• Your task: Instruction for the data below: set down exactly the lines from the line with "## Is the cert" to the line with "## Does using", inclusive, and no others.

-- Records for this exercise follows --

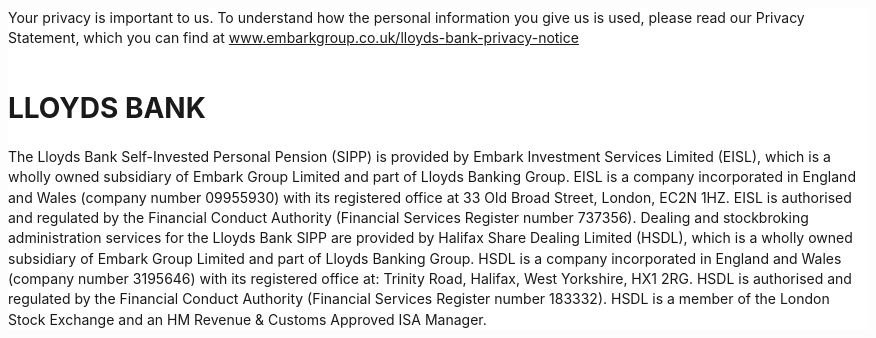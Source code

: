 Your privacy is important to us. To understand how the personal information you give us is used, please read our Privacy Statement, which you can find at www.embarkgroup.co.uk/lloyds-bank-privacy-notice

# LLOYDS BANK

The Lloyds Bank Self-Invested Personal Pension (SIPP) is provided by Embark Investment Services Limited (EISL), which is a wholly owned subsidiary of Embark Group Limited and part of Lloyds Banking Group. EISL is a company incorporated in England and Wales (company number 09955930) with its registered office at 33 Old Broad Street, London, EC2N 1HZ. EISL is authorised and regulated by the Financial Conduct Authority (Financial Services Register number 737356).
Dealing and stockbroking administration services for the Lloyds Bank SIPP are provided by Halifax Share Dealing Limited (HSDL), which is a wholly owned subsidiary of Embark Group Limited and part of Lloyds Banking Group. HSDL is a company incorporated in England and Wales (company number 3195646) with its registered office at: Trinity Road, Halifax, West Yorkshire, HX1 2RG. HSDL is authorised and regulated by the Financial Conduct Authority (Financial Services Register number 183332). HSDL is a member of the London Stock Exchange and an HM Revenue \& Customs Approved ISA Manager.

-- Records for this exercise concluded --
-- Records for this exercise follows --

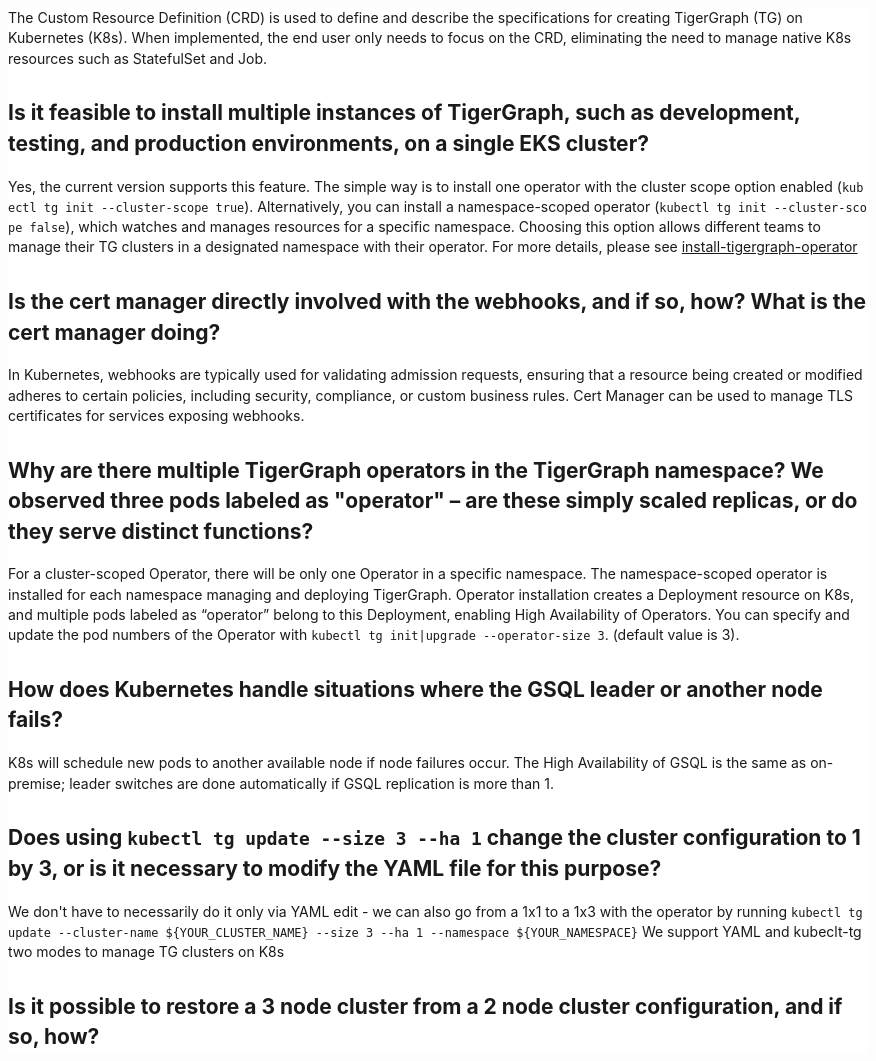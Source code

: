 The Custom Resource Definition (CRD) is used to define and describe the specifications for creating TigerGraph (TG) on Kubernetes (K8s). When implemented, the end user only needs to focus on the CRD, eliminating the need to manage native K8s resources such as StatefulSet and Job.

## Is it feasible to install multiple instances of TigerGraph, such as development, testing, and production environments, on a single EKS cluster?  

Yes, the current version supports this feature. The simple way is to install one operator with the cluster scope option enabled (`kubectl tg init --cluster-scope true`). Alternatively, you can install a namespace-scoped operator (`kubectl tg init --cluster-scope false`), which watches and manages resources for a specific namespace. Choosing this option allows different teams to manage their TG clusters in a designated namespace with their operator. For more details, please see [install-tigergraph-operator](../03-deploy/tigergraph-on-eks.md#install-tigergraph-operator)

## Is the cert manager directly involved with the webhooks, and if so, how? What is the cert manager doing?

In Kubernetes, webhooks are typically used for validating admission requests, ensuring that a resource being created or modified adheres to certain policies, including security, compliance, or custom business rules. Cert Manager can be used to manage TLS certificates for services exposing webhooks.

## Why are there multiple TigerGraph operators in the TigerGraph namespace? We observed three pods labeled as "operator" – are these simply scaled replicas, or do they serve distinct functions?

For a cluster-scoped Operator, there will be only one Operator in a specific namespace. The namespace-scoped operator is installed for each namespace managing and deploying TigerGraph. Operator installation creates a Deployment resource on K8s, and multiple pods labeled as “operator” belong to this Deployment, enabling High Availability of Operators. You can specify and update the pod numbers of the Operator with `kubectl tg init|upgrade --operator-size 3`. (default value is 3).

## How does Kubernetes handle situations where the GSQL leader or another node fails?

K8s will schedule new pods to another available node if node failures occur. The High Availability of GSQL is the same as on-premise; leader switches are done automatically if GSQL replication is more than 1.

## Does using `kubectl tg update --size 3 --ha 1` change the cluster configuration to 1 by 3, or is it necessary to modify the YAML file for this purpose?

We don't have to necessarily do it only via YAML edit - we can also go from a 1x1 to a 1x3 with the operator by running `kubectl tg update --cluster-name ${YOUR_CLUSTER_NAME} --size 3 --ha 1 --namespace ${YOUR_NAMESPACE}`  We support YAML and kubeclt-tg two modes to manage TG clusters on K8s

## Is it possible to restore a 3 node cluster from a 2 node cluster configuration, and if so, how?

-- Records for this exercise concluded --

• Response to this exercise:
## Is the cert manager directly involved with the webhooks, and if so, how? What is the cert manager doing?

In Kubernetes, webhooks are typically used for validating admission requests, ensuring that a resource being created or modified adheres to certain policies, including security, compliance, or custom business rules. Cert Manager can be used to manage TLS certificates for services exposing webhooks.

## Why are there multiple TigerGraph operators in the TigerGraph namespace? We observed three pods labeled as "operator" – are these simply scaled replicas, or do they serve distinct functions?

For a cluster-scoped Operator, there will be only one Operator in a specific namespace. The namespace-scoped operator is installed for each namespace managing and deploying TigerGraph. Operator installation creates a Deployment resource on K8s, and multiple pods labeled as “operator” belong to this Deployment, enabling High Availability of Operators. You can specify and update the pod numbers of the Operator with `kubectl tg init|upgrade --operator-size 3`. (default value is 3).

## How does Kubernetes handle situations where the GSQL leader or another node fails?

K8s will schedule new pods to another available node if node failures occur. The High Availability of GSQL is the same as on-premise; leader switches are done automatically if GSQL replication is more than 1.

## Does using `kubectl tg update --size 3 --ha 1` change the cluster configuration to 1 by 3, or is it necessary to modify the YAML file for this purpose?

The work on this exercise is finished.